Banana-PI F3 (Spacemit K1/M1) Performance Notes
RISE takes no position on endorsing any given RISC-V implementation and RISE encourages vendors to produce optimization guides for their chips. In the absence of such documentation we are making an attempt to gather performance information that may be of use to software developers, particularly those writing vector code by hand or compiler developers. To that end this page attempts to document notable performance characteristics of the Spacemit K1/M1 core found in the Banana-PI F3 and other systems.
VXRM assignments:
The vxrm register holds the current rounding mode setting and is used in routines such as pixel_avg within x264 to help implement the ceiling halfword average idiom. Setting the vxrm register may be an expensive operation on some micro-architectures, including the K1/M1. Compilers do try to minimize the number of vxrm assignments using lazy code motion/partial redundancy elimination (LCM/PRE) techniques. However, those techniques have limitations in that they never allow for speculative code motion. In pixel_avg, we hoist the vxrm setting from the innermost loop to the outer loop. Further hoisting is not possible without some degree of speculation. Note however that the innermost loop gets fully vectorized and does not actually need to iterate. So there is actually a 1:1 ratio of vxrm sets to vaaddu instructions with minimal separation between the vxrm set and the use in the vaaddu instruction.
It is expected that vxrm settings are generally rare and that needing multiple distinct settings of vxrm is also rare. So the simplistic approach being explored in GCC is to recognize cases where we can treat vxrm as a function invariant rather than just a loop invariant and in that scenario handle the vxrm mode setting in the function prologue rather than placement points computed by LCM/PRE. This introduces a degree of speculation of vxrm setting, but in practice with the x264 benchmark the speculation is always profitable. It is expected that such speculation would be profitable the vast majority of cases where vxrm sets are generated by the compiler in support of instructions like vaaddu.
Initial benchmarking of x264 shows a 2% performance improvement of the x264 refrate benchmark in spec2017 from this speculation on the Banana-PI F3 board.

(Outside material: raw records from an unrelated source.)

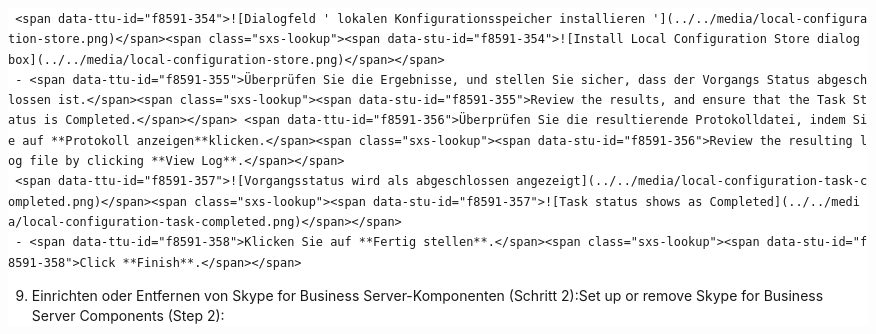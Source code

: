      <span data-ttu-id="f8591-354">![Dialogfeld ' lokalen Konfigurationsspeicher installieren '](../../media/local-configuration-store.png)</span><span class="sxs-lookup"><span data-stu-id="f8591-354">![Install Local Configuration Store dialog box](../../media/local-configuration-store.png)</span></span>
     - <span data-ttu-id="f8591-355">Überprüfen Sie die Ergebnisse, und stellen Sie sicher, dass der Vorgangs Status abgeschlossen ist.</span><span class="sxs-lookup"><span data-stu-id="f8591-355">Review the results, and ensure that the Task Status is Completed.</span></span> <span data-ttu-id="f8591-356">Überprüfen Sie die resultierende Protokolldatei, indem Sie auf **Protokoll anzeigen**klicken.</span><span class="sxs-lookup"><span data-stu-id="f8591-356">Review the resulting log file by clicking **View Log**.</span></span>
     <span data-ttu-id="f8591-357">![Vorgangsstatus wird als abgeschlossen angezeigt](../../media/local-configuration-task-completed.png)</span><span class="sxs-lookup"><span data-stu-id="f8591-357">![Task status shows as Completed](../../media/local-configuration-task-completed.png)</span></span>
     - <span data-ttu-id="f8591-358">Klicken Sie auf **Fertig stellen**.</span><span class="sxs-lookup"><span data-stu-id="f8591-358">Click **Finish**.</span></span>
9. <span data-ttu-id="f8591-359">Einrichten oder Entfernen von Skype for Business Server-Komponenten (Schritt 2):</span><span class="sxs-lookup"><span data-stu-id="f8591-359">Set up or remove Skype for Business Server Components (Step 2):</span></span>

Both GCC and LLVM have code which can aggressively hoist VXRM assignments. It may be worth experimentation by someone to see if a sequence not using vaaddu is ultimately faster for some uarchs and submit patches to make using vaaddu conditional on specific uarch tuning values.
Multiplies:
It has been reported that the K1/M1 chip handles 32-bit integer multiplies roughly 3X faster than 64-bit multiplies. So if dataflow can determine that the upper bits are not needed and thus a mulw instruction is sufficient, then that can be a highly profitable transformation to make.